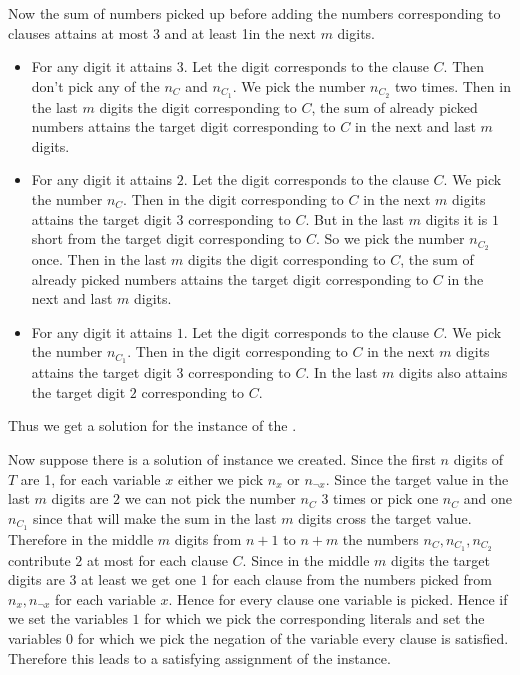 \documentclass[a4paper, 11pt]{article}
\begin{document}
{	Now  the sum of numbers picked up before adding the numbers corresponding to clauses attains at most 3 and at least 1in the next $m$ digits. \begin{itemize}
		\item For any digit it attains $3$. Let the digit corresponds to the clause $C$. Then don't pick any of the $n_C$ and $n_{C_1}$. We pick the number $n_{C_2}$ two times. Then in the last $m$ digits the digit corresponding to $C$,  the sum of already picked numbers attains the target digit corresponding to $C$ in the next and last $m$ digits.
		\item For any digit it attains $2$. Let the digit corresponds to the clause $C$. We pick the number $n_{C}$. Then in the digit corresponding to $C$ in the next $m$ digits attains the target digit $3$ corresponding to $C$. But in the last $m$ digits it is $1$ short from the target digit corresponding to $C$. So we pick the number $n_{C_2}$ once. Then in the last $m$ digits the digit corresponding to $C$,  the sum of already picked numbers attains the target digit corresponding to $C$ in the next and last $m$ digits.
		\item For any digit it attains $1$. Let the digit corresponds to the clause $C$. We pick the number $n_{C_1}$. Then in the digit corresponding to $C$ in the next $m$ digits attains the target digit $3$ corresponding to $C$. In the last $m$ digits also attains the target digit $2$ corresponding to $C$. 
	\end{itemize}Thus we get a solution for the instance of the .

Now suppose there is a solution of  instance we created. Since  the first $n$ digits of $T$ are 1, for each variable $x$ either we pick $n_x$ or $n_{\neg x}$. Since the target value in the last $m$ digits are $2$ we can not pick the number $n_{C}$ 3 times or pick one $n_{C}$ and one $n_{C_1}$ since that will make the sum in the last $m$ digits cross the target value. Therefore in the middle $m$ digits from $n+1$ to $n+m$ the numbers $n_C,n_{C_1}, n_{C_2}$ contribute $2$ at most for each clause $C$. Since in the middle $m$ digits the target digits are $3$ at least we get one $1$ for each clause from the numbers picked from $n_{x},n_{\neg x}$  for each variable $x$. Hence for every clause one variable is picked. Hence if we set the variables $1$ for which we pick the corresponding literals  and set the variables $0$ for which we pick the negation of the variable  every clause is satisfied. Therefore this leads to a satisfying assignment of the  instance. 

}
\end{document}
####################
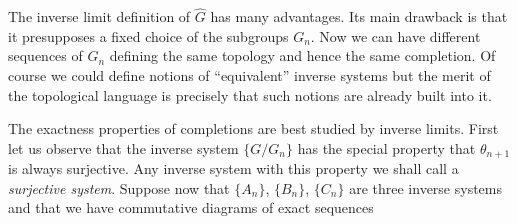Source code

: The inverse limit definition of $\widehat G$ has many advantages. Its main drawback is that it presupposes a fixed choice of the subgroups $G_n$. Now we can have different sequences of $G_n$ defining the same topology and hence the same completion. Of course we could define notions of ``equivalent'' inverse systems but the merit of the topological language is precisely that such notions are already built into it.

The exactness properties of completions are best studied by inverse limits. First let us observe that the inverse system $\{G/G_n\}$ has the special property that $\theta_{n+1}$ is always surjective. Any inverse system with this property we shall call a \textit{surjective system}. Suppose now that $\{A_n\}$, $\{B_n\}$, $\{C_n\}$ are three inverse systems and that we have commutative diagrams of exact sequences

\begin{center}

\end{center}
####################
Quote the data above from the line containing "it attains $3$." to the line containing "instance of the .", inclusive, and stop.

		\item For any digit it attains $3$. Let the digit corresponds to the clause $C$. Then don't pick any of the $n_C$ and $n_{C_1}$. We pick the number $n_{C_2}$ two times. Then in the last $m$ digits the digit corresponding to $C$,  the sum of already picked numbers attains the target digit corresponding to $C$ in the next and last $m$ digits.
		\item For any digit it attains $2$. Let the digit corresponds to the clause $C$. We pick the number $n_{C}$. Then in the digit corresponding to $C$ in the next $m$ digits attains the target digit $3$ corresponding to $C$. But in the last $m$ digits it is $1$ short from the target digit corresponding to $C$. So we pick the number $n_{C_2}$ once. Then in the last $m$ digits the digit corresponding to $C$,  the sum of already picked numbers attains the target digit corresponding to $C$ in the next and last $m$ digits.
		\item For any digit it attains $1$. Let the digit corresponds to the clause $C$. We pick the number $n_{C_1}$. Then in the digit corresponding to $C$ in the next $m$ digits attains the target digit $3$ corresponding to $C$. In the last $m$ digits also attains the target digit $2$ corresponding to $C$. 
	\end{itemize}Thus we get a solution for the instance of the .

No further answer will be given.